> [PROVIDED RECORDS]
———
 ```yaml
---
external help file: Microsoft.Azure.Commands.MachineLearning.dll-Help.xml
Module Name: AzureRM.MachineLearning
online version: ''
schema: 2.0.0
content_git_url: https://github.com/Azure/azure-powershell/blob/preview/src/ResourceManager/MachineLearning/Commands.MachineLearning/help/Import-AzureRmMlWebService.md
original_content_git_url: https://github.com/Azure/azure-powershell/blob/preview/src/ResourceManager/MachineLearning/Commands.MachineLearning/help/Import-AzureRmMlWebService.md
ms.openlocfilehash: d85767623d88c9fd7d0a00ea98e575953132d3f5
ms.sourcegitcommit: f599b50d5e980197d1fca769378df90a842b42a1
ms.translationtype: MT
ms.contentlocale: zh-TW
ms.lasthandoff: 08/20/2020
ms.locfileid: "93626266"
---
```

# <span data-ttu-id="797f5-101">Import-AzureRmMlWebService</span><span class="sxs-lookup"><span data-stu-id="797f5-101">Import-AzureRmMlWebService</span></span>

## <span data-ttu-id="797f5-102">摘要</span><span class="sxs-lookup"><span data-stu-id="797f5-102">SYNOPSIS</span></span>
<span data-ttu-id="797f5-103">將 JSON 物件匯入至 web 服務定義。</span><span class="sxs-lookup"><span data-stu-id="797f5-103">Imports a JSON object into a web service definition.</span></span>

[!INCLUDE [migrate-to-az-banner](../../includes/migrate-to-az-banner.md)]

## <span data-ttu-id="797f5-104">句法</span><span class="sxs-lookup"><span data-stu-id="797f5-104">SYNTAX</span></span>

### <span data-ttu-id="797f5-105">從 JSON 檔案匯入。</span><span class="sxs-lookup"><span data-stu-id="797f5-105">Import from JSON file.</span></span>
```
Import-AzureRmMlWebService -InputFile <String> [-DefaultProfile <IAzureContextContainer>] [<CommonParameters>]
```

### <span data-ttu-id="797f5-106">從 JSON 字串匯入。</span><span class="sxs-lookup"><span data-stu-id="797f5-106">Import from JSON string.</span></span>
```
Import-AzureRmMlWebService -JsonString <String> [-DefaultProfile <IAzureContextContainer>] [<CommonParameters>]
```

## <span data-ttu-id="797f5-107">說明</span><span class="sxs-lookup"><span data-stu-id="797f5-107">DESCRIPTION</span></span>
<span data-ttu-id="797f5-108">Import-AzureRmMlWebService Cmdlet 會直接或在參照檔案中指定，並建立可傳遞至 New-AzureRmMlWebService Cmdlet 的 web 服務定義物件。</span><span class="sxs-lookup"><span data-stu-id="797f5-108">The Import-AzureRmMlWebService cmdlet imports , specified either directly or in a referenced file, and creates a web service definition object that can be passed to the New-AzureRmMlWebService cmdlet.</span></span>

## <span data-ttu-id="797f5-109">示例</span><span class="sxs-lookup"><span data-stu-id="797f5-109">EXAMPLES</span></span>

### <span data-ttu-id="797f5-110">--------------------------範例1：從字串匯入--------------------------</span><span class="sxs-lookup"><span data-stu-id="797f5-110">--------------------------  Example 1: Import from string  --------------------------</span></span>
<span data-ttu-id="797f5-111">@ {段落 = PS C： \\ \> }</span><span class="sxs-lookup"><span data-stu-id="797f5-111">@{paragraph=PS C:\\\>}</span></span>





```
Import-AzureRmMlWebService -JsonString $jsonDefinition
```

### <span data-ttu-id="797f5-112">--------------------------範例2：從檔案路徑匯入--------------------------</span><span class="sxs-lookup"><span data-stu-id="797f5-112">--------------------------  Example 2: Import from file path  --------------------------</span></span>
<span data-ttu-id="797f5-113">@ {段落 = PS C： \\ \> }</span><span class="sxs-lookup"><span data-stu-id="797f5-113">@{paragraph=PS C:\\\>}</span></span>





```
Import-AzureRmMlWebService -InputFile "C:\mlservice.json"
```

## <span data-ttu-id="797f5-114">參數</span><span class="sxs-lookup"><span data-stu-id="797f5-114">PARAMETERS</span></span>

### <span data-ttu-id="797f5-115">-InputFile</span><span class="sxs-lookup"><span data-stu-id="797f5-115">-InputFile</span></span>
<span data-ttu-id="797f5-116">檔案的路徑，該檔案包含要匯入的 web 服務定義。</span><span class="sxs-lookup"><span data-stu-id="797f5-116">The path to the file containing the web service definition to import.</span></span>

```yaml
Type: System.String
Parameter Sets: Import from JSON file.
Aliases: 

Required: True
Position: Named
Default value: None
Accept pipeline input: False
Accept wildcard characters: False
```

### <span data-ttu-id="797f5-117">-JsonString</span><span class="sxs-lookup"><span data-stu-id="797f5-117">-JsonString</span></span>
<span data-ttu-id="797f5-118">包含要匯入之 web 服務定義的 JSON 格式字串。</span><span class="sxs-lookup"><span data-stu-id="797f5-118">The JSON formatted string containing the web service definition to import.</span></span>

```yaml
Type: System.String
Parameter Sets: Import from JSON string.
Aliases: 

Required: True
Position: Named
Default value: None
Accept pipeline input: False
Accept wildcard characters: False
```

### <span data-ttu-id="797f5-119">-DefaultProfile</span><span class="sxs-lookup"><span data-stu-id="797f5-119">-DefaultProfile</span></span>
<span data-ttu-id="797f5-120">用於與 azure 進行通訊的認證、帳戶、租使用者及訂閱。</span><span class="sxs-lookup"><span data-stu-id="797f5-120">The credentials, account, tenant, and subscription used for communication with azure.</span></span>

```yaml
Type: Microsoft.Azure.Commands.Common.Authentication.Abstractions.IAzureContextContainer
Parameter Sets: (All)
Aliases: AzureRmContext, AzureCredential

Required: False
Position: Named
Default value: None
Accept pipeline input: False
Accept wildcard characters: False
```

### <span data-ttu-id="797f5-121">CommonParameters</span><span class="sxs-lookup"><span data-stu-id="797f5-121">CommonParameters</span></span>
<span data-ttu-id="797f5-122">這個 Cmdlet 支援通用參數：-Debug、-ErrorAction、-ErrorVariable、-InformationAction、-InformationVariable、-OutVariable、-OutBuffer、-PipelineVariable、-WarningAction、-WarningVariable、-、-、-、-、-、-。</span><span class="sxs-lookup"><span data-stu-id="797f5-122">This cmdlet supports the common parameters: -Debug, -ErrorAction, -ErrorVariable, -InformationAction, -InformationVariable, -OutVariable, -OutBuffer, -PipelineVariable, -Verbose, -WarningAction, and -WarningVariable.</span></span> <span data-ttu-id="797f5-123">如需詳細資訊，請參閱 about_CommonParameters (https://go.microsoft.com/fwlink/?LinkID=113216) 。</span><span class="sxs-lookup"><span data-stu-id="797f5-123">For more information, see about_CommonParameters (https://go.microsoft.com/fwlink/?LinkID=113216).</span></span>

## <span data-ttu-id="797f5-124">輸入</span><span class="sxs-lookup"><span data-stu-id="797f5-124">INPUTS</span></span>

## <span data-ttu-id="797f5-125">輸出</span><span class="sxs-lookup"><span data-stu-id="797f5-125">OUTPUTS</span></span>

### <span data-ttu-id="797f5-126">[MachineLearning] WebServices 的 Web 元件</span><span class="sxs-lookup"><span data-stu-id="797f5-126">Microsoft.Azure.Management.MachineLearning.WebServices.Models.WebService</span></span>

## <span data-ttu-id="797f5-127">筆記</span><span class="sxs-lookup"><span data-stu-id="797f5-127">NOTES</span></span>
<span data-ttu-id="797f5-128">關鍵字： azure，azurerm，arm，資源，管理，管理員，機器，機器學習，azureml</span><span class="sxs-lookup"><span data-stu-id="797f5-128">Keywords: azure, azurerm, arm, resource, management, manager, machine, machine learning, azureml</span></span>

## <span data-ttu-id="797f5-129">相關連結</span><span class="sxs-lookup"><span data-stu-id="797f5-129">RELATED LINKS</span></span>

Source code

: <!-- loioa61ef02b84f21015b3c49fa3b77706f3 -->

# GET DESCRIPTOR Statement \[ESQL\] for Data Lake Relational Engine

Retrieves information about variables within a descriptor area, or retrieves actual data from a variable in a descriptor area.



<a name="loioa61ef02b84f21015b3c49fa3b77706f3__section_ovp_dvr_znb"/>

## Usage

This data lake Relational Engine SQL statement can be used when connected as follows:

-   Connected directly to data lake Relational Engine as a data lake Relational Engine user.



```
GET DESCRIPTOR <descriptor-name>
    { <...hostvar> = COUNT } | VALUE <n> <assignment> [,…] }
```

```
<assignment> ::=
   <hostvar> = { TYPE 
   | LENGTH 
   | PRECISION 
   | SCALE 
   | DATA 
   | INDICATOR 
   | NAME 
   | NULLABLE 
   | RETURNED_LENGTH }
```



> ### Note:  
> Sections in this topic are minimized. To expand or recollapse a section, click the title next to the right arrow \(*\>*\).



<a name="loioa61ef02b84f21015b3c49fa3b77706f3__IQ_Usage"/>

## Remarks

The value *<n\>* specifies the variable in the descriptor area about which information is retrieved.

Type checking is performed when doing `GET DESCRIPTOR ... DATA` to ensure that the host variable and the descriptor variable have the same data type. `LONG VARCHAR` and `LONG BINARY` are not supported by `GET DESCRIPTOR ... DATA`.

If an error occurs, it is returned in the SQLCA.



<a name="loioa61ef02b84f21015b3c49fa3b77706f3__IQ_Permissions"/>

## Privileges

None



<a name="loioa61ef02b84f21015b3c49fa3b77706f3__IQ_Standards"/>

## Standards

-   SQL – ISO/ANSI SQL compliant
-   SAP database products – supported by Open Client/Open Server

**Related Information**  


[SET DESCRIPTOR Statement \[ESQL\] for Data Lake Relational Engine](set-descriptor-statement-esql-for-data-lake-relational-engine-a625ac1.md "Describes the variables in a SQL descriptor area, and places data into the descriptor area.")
———
> [YOUR GOAL]
Copy exactly the line that contains "ISO/ANSI SQL compliant" and all lines after it in the listing above, through the final line, and nothing else.

> [SOLUTION TO THE EXERCISE]
-   SQL – ISO/ANSI SQL compliant
-   SAP database products – supported by Open Client/Open Server

**Related Information**  


[SET DESCRIPTOR Statement \[ESQL\] for Data Lake Relational Engine](set-descriptor-statement-esql-for-data-lake-relational-engine-a625ac1.md "Describes the variables in a SQL descriptor area, and places data into the descriptor area.")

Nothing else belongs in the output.